How to prove the bijection from unit interval to unit-square constructed by Cantor is discontinuous? Can it be proved with mathematical analysis?
 A: If the bijection were (bi)continuous, then the image of the boundary of the square (homeomorphic to a circle) would be a connected closed subset of the interval.  Such a subset is necessarily an interval itself.  But a circle and an interval have distinct fundamental groups: $\pi_1(I)=0$, while $\pi_1(S^1)=\mathbb Z$.  Since the fundamental group is a homeomorphism invariant, the result follows.
A: Here is a more elementary argument.  If there were a continuous bijection $f$ from the interval $[0,1]$ to the square, take the points $f(0)$ and $f(1)$ in the square.  They are necessarily distinct since $f$ is a bijection.  Now take two disjoint paths $\alpha$ and $\beta$ from $f(0)$ to $f(1)$ in the square. By the intermediate value theorem, the image of $\alpha$ in $[0,1]$ must be the entire interval $[0,1]$, and similarly for $\beta$.  Therefore $f$ is not bijective.  The contradiction proves the result.
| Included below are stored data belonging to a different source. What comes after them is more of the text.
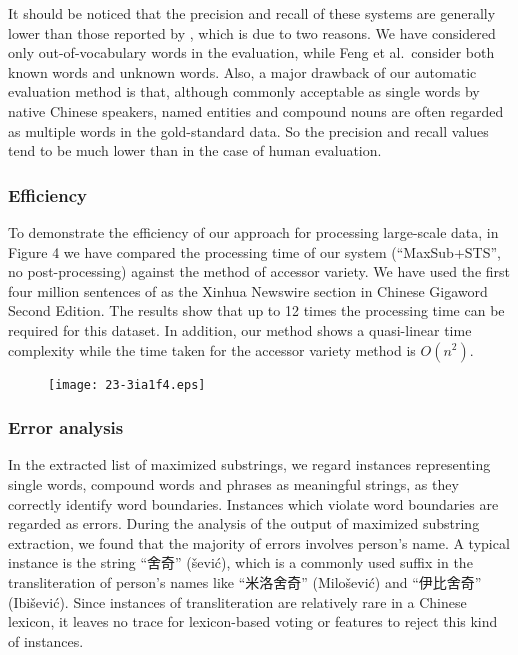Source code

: \documentclass[english]{jnlp_1.4}
\begin{document}
It should be noticed that the precision and recall of these systems are generally lower than those reported by \cite{feng2004accessor}, which is due to two reasons. We have considered only out-of-vocabulary words in the evaluation, while Feng et al.\ consider both known words and unknown words. Also, a major drawback of our automatic evaluation method is that, although commonly acceptable as single words by native Chinese speakers, named entities and compound nouns are often regarded as multiple words in the gold-standard data. So the precision and recall values tend to be much lower than in the case of human evaluation. 


\subsubsection{Efficiency}

To demonstrate the efficiency of our approach for processing large-scale data, in Figure 4 we have compared the processing time of our system (``MaxSub+STS'', no post-processing) against the method of accessor variety. We have used the first four million sentences of as the Xinhua Newswire section in Chinese Gigaword Second Edition. The results show that up to 12 times the processing time can be required for this dataset. In addition, our method shows a quasi-linear time complexity while the time taken for the accessor variety method is $O(n^2)$.

\begin{figure}[t]
\begin{center}
\texttt{[image: 23-3ia1f4.eps]}
\end{center}
\end{figure}


\subsubsection{Error analysis}

In the extracted list of maximized substrings, we regard instances representing single words, compound words and phrases as meaningful strings, as they correctly identify word boundaries. Instances which violate word boundaries are regarded as errors. During the analysis of the output of maximized substring extraction, we found that the majority of errors involves person's name. A typical instance is the string ``舍奇'' (\v{s}evi\'{c}), which is a commonly used suffix in the transliteration of person's names like ``米洛舍奇'' (Milo\v{s}evi\'{c}) and ``伊比舍奇'' (Ibi\v{s}evi\'{c}). Since instances of transliteration are relatively rare in a Chinese lexicon, it leaves no trace for lexicon-based voting or features to reject this kind of instances. 
\end{document}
A: If $f$ is a continuous and bijective function from the unit interval to the unit square it must map compact sets to compact sets. But all closed sets in the unit interval are compact so its maps all closed sets to closed sets. Equivalently it maps open sets to open sets. Thus its inverse $g$ must be continuous as well. Now use any of the other answers ruling out the existence of bicontinuous bijections. 
A: Let $f$ be any continuous bijection from the unit interval to the unit square.
Since, $[0,1]$ is compact $f^{-1}$ will also be a continuous function.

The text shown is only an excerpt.